It’s pretty easy to convince a crowd of the quality of a painting when you don’t allow onlookers to inspect its intricacies too closely. If they did, they might just notice all the little discrepancies that reduce its value.  

Oracle does much the same when it comes to stating facts and figures. It’s well known that the mega-vendor doesn’t publicly share the exact number of customers using its Cloud product, although Oracle has previously suggested that over 750 customers currently use its Fusion Cloud ERP.  

There is no description of the size of these organisations, where they’re based, or their industries, and there is no exact figure for how many Cloud customers Oracle has. The distinct lack of concrete figures provided has left us wondering just how accurate, or misleading, the growth statistics we are made privy to actually are.

Blurred lines and omissions 

Oracle has experienced a slump in sales numerous times over the past few years. However, for the recently ended fiscal year of 2021, the vendor had its second-best year since 2012. In fact, Oracle’s performance – based on sales growth and share earnings (though we know the vendor has had a massive repurchasing drive of its own stock over the past three fiscal years) – exceeded Wall Street predictions. 

The vendor achieved sales growth of 3.6% in the 12 months that just ended, and in a recent publication, Oracle said its “quarterly sales of its Fusion application for managing corporate finances rose 46%.”

That’s a hefty increase in sales, right? But this statistic (which Oracle has not put a monetary value against) is reflective of only one application and one use case.  

It’s pretty telling that Oracle has been selective about which statistics to share, preventing us from catching a glimpse of the full picture. Such an omission suggests that its Cloud-based applications did not experience the level of uptake that Oracle had hoped for.  

Especially if we consider that, as standard, Oracle hikes up its prices by 4% every year. To indicate reasonable growth, the vendor’s sales should have equated to last year’s results, plus 4% (price increase), plus new sales. A sales increase of 3.6% suggests that the vendor is losing customers, not gaining them.  

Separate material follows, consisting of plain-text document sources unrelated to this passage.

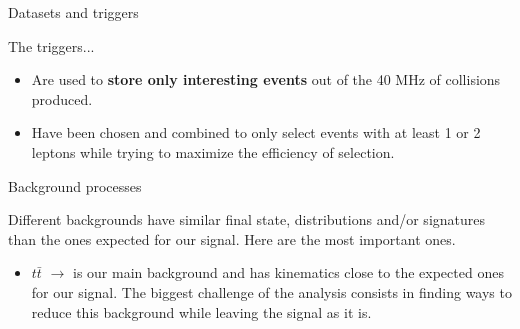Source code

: \documentclass[handout,8 pt]{beamer}
\begin{document}
\begin{frame}{Datasets and triggers}
	\begin{exampleblock}{} The triggers... \end{exampleblock}
	\begin{itemize}
	\justifying
	\item Are used to \textbf{store only interesting events} out of the 40 MHz of collisions produced. \\ \vspace{8pt}
	\item Have been chosen and combined to only select events with at least 1 or 2 leptons while trying to maximize the efficiency of selection.
	\end{itemize} \vfill 
	
\end{frame}


\begin{frame}{Background processes}

	\justifying
	Different backgrounds have similar final state, distributions and/or signatures than the ones expected for our signal. Here are the most important ones. \vfill
	
	\begin{itemize}
	\justifying
	\item $t \bar t$ $\rightarrow$ is our main background and has kinematics close to the expected ones for our signal. The biggest challenge of the analysis consists in finding ways to reduce this background while leaving the signal as it is. \vspace{8pt} 
	

\end{itemize}
\end{frame}
\end{document}
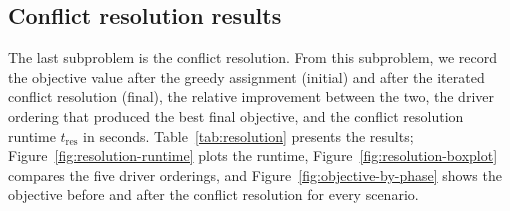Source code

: \subsection{Conflict resolution results}

The last subproblem is the conflict resolution. From this subproblem, we record the objective value after the greedy assignment (initial) and after the iterated conflict resolution (final), the relative improvement between the two, the driver ordering that produced the best final objective, and the conflict resolution runtime $t_{\text{res}}$ in seconds. Table~\ref{tab:resolution} presents the results; Figure~\ref{fig:resolution-runtime} plots the runtime, Figure~\ref{fig:resolution-boxplot} compares the five driver orderings, and Figure~\ref{fig:objective-by-phase} shows the objective before and after the conflict resolution for every scenario.

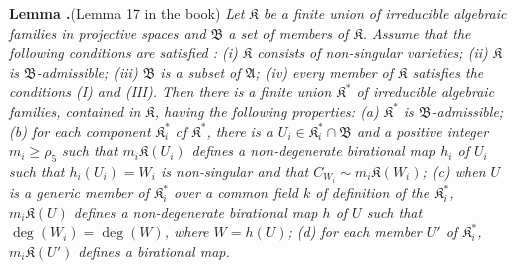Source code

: \medskip
\noindent
{\bf Lemma .\label{art14-lem18}}(Lemma 17 in the book)
{\em Let $\mathfrak{K}$ be a finite union of irreducible algebraic families in projective spaces and $\mathfrak{B}$ a set of members of $\mathfrak{K}$. Assume that the following conditions are satisfied : {\rm(i)} $\mathfrak{K}$ consists of non-singular varieties; {\rm(ii)} $\mathfrak{K}$ is $\mathfrak{B}$-admissible; {\rm(iii)} $\mathfrak{B}$ is a subset of $\mathfrak{A}$; {\rm(iv)} every member of $\mathfrak{K}$ satisfies the conditions {\rm(I)} and {\rm(III)}. Then there is a finite union $\mathfrak{K}^{*}$ of irreducible algebraic families, contained in $\mathfrak{K}$, having the following properties: {\rm(a)} $\mathfrak{K}^{*}$ is $\mathfrak{B}$-admissible; {\rm(b)} for each component $\mathfrak{K}^{*}_{i}$ cf $\mathfrak{K}^{*}$, there is a $U_{i}\in \mathfrak{K}^{*}_{i}\cap \mathfrak{B}$ and a positive integer $m_{i}\geq \rho_{5}$ such that $m_{i}\mathfrak{K}(U_{i})$ defines a non-degenerate birational map $h_{i}$ of $U_{i}$ such that $h_{i}(U_{i})=W_{i}$ is non-singular and that $C_{W_{i}}\sim m_{i}\mathfrak{K}(W_{i})$; {\rm(c)} when $U$ is a generic member of $\mathfrak{K}^{*}_{i}$ over a common field $k$ of definition of the $\mathfrak{K}^{*}_{i}$, $m_{i}\mathfrak{K}(U)$ defines a non-degenerate birational map $h$ of $U$ such that $\deg(W_{i})=\deg(W)$, where $W=h(U)$; {\rm(d)} for each member $U'$ of $\mathfrak{K}^{*}_{i}$, $m_{i}\mathfrak{K}(U')$ defines a birational map.}


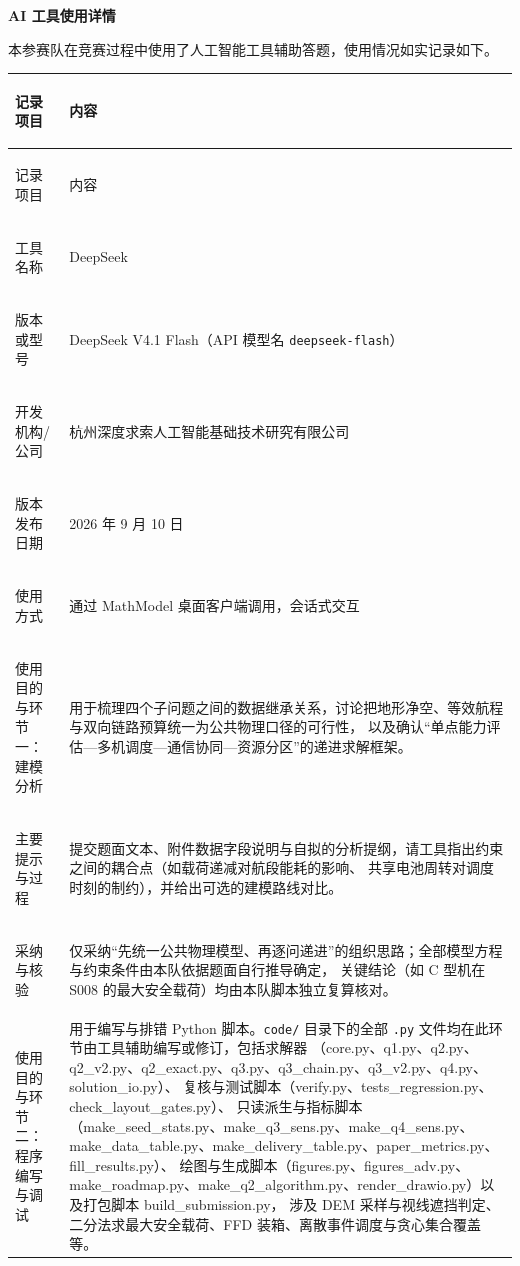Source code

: \documentclass[12pt,a4paper]{ctexart}
\begin{document}
\begin{center}
	{\bfseries AI 工具使用详情}
\end{center}

\vspace{1em}
\noindent 本参赛队在竞赛过程中使用了人工智能工具辅助答题，使用情况如实记录如下。

\begin{longtable}{>{\bfseries\raggedright\arraybackslash}p{3.8cm}p{11.2cm}}
	\toprule
	记录项目 & 内容 \\
	\midrule
	\endfirsthead
	\toprule
	记录项目 & 内容 \\
	\midrule
	\endhead
	\bottomrule
	\endfoot

	工具名称 & DeepSeek \\
	版本或型号 & DeepSeek V4.1 Flash（API 模型名 \texttt{deepseek-flash}） \\
	开发机构/公司 & 杭州深度求索人工智能基础技术研究有限公司 \\
	版本发布日期 & 2026 年 9 月 10 日 \\
	使用方式 & 通过 MathModel 桌面客户端调用，会话式交互 \\
	\midrule
	使用目的与环节一：建模分析 &
	用于梳理四个子问题之间的数据继承关系，讨论把地形净空、等效航程与双向链路预算统一为公共物理口径的可行性，
	以及确认“单点能力评估—多机调度—通信协同—资源分区”的递进求解框架。 \\
	主要提示与过程 &
	提交题面文本、附件数据字段说明与自拟的分析提纲，请工具指出约束之间的耦合点（如载荷递减对航段能耗的影响、
	共享电池周转对调度时刻的制约），并给出可选的建模路线对比。 \\
	采纳与核验 &
	仅采纳“先统一公共物理模型、再逐问递进”的组织思路；全部模型方程与约束条件由本队依据题面自行推导确定，
	关键结论（如 C 型机在 S008 的最大安全载荷）均由本队脚本独立复算核对。 \\
	\midrule
	使用目的与环节二：程序编写与调试 &
	用于编写与排错 Python 脚本。\texttt{code/} 目录下的全部 \texttt{.py} 文件均在此环节由工具辅助编写或修订，包括求解器
	（core.py、q1.py、q2.py、q2\_v2.py、q2\_exact.py、q3.py、q3\_chain.py、q3\_v2.py、q4.py、solution\_io.py）、
	复核与测试脚本（verify.py、tests\_regression.py、check\_layout\_gates.py）、
	只读派生与指标脚本（make\_seed\_stats.py、make\_q3\_sens.py、make\_q4\_sens.py、make\_data\_table.py、make\_delivery\_table.py、paper\_metrics.py、fill\_results.py）、
	绘图与生成脚本（figures.py、figures\_adv.py、make\_roadmap.py、make\_q2\_algorithm.py、render\_drawio.py）以及打包脚本 build\_submission.py，
	涉及 DEM 采样与视线遮挡判定、二分法求最大安全载荷、FFD 装箱、离散事件调度与贪心集合覆盖等。 \\

\end{longtable}
\end{document}
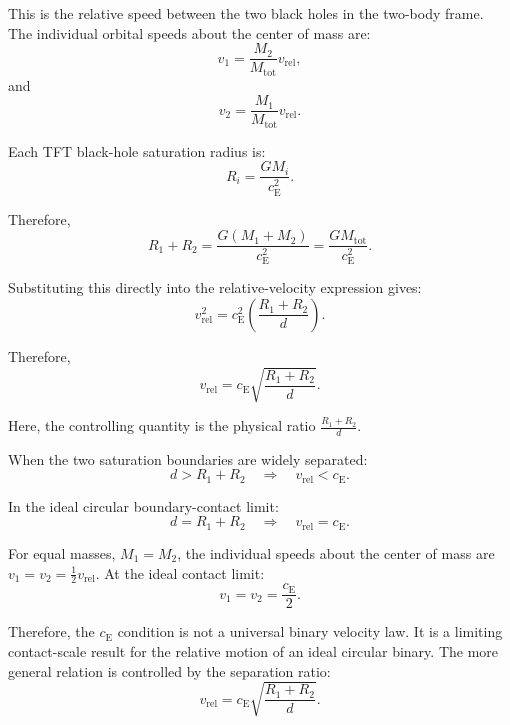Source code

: This is the relative speed between the two black holes in the two-body frame. The individual orbital speeds about the center of mass are:
\begin{equation}
    v_1 = \frac{M_2}{M_{\mathrm{tot}}}v_{\mathrm{rel}},
\end{equation}
and
\begin{equation}
    v_2 = \frac{M_1}{M_{\mathrm{tot}}}v_{\mathrm{rel}}.
\end{equation}

Each TFT black-hole saturation radius is:
\begin{equation}
    R_i = \frac{G M_i}{c_{\mathrm{E}}^2}.
\end{equation}

Therefore,
\begin{equation}
    R_1 + R_2 = \frac{G(M_1+M_2)}{c_{\mathrm{E}}^2} = \frac{G M_{\mathrm{tot}}}{c_{\mathrm{E}}^2}.
\end{equation}

Substituting this directly into the relative-velocity expression gives:
\begin{equation}
    v_{\mathrm{rel}}^2 = c_{\mathrm{E}}^2 \left( \frac{R_1+R_2}{d} \right).
\end{equation}

Therefore,
\begin{equation}
    v_{\mathrm{rel}} = c_{\mathrm{E}} \sqrt{\frac{R_1+R_2}{d}}.
\end{equation}

Here, the controlling quantity is the physical ratio $\frac{R_1+R_2}{d}$.

When the two saturation boundaries are widely separated:
\begin{equation}
    d > R_1 + R_2 \quad \Longrightarrow \quad v_{\mathrm{rel}} < c_{\mathrm{E}}.
\end{equation}

In the ideal circular boundary-contact limit:
\begin{equation}
    d = R_1 + R_2 \quad \Longrightarrow \quad v_{\mathrm{rel}} = c_{\mathrm{E}}.
\end{equation}

For equal masses, $M_1 = M_2$, the individual speeds about the center of mass are $v_1 = v_2 = \frac{1}{2}v_{\mathrm{rel}}$. At the ideal contact limit:
\begin{equation}
    v_1 = v_2 = \frac{c_{\mathrm{E}}}{2}.
\end{equation}

Therefore, the $c_{\mathrm{E}}$ condition is not a universal binary velocity law. It is a limiting contact-scale result for the relative motion of an ideal circular binary. The more general relation is controlled by the separation ratio:
\begin{equation}
    v_{\mathrm{rel}} = c_{\mathrm{E}} \sqrt{\frac{R_1+R_2}{d}}.
\end{equation}

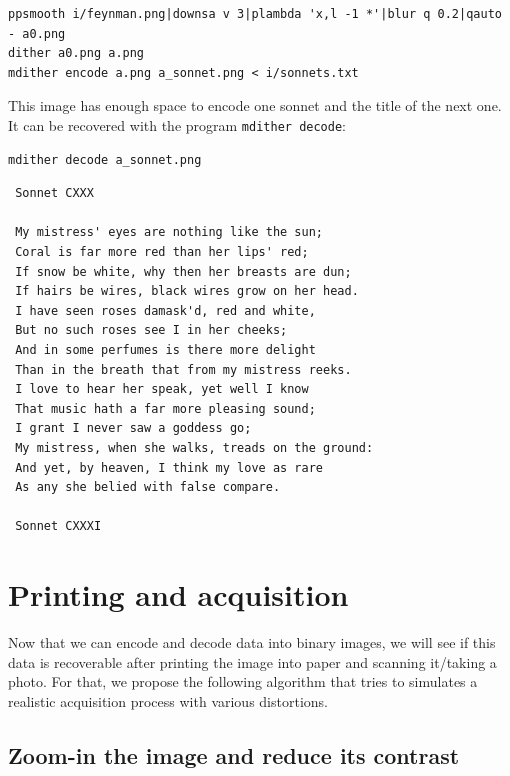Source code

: \begin{verbatim}
ppsmooth i/feynman.png|downsa v 3|plambda 'x,l -1 *'|blur q 0.2|qauto - a0.png
dither a0.png a.png
mdither encode a.png a_sonnet.png < i/sonnets.txt
\end{verbatim}

This image has enough space to encode one sonnet and the title of
the next one.  It can be
recovered with the program \verb+mdither decode+:

 \begin{verbatim}
mdither decode a_sonnet.png
\end{verbatim} %

 \begin{verbatim}
 Sonnet CXXX

 My mistress' eyes are nothing like the sun;
 Coral is far more red than her lips' red;
 If snow be white, why then her breasts are dun;
 If hairs be wires, black wires grow on her head.
 I have seen roses damask'd, red and white,
 But no such roses see I in her cheeks;
 And in some perfumes is there more delight
 Than in the breath that from my mistress reeks.
 I love to hear her speak, yet well I know
 That music hath a far more pleasing sound;
 I grant I never saw a goddess go;
 My mistress, when she walks, treads on the ground:
 And yet, by heaven, I think my love as rare
 As any she belied with false compare.

 Sonnet CXXXI

\end{verbatim} %


\section{Printing and acquisition}

Now that we can encode and decode data into binary images, we will see if
this data is recoverable after printing the image into paper and scanning
it/taking a photo.  For that, we propose the following algorithm that tries
to simulates a realistic acquisition process with various distortions.

\subsection{Zoom-in the image and reduce its contrast}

Not only this but with the vendor throwing everything into the proverbial Cloud pot, it is harder to gauge just how quickly Oracle’s Cloud business is growing – if at all. The automatically renewing (and rising) support costs may be having more of an effect than Oracle cares to mention. 

With all these blurred lines and the decision to omit certain details, it’s easy to see how Oracle’s decision to paint with a broad brush could leave us assuming the success of its Cloud offering.

All is not so rosy 

So, if quarterly sales for Oracle’s Cloud applications have grown so significantly, and the vendor has had its second-best year in nearly a decade, why did its share price drop by 5%? 

Well, it would seem that Oracle’s quarterly revenue guidance didn’t quite paint the rosy picture the market desired. The drop in share price was as a result of lowered guidance issued by Oracle’s CEO, Safra Catz, as she announced plans to ramp up investment in the Cloud.  

Catz stated Oracle anticipated achieving revenue growth of 3-5% for the fiscal year of 2022 as it was on track to double capital expenditure to around $4 billion. This was Oracle’s bid to drive forward its Cloud computing business amidst rising competition with Amazon and Microsoft.  

Surely if Oracle (and the wider market) consider Cloud business to be the biggest driver of growth, then ploughing money into advancing this offering would be a sure-fire way to instil confidence in investors?  

Oracle’s belief in the return from such investment is seemingly not mirrored, and the drop in share price is a tell-tale sign of the market’s limited faith in the mega-vendor to be able to meet expectations (a common theme with Oracle) and keep up with its Cloud competitors.

Artistic licence? 

With Oracle playing its cards close to its chest, and the blurring of product lines preventing us from eking out the details, it’s rather tricky to ascertain how well the vendor is really doing in the Cloud world.  

On the one hand, the vendor is telling us that sales have seemingly rocketed, and it has several hundred Cloud customers, but we’re not seeing this reflected in the market. It would seem the market is not overly enthused by the bigger picture for Oracle’s Cloud business as determined by the drop in share price. 

Let’s take a second to harp back to those 750 customers that Oracle claims are currently using its Fusion ERP. That number is, to say the least, underwhelming. To offer some context, there are nearly 11,000 businesses, with more than 250 staff, in the UK alone that could be considered ideal prospects for Oracle’s Cloud. The global marketplace? Well now, that is a much bigger canvas so, as you can imagine, we’re looking at 150,000 businesses of this size as a minimum, suggesting Oracle has less than 0.5% of this market.

Perhaps Oracle hides the details of its Cloud adoption and usage from us because the figures are not such a pretty picture. For some organisations, Oracle’s Cloud offering might be missing the mark functionally. For others, a justification for the cost of the product just cannot be fathomed.  

It was once said by Benjamin Disreali (and popularised by Mark Twain) that “there are three kinds of lies: lies, damn lies, and statistics.” 

It’s worth mentioning that, then, the mega-vendor was more than happy to release the figures for other revenue streams, including on-premise licences, hardware, Cloud services, and licence support. So, it begs the question: why did Oracle opt to serve us a statistic (46%) and not release the same sales information for its Fusion Cloud ERP? 

They say a picture paints a thousand words. We happen to think that Oracle’s lack of figures says an awful lot, too.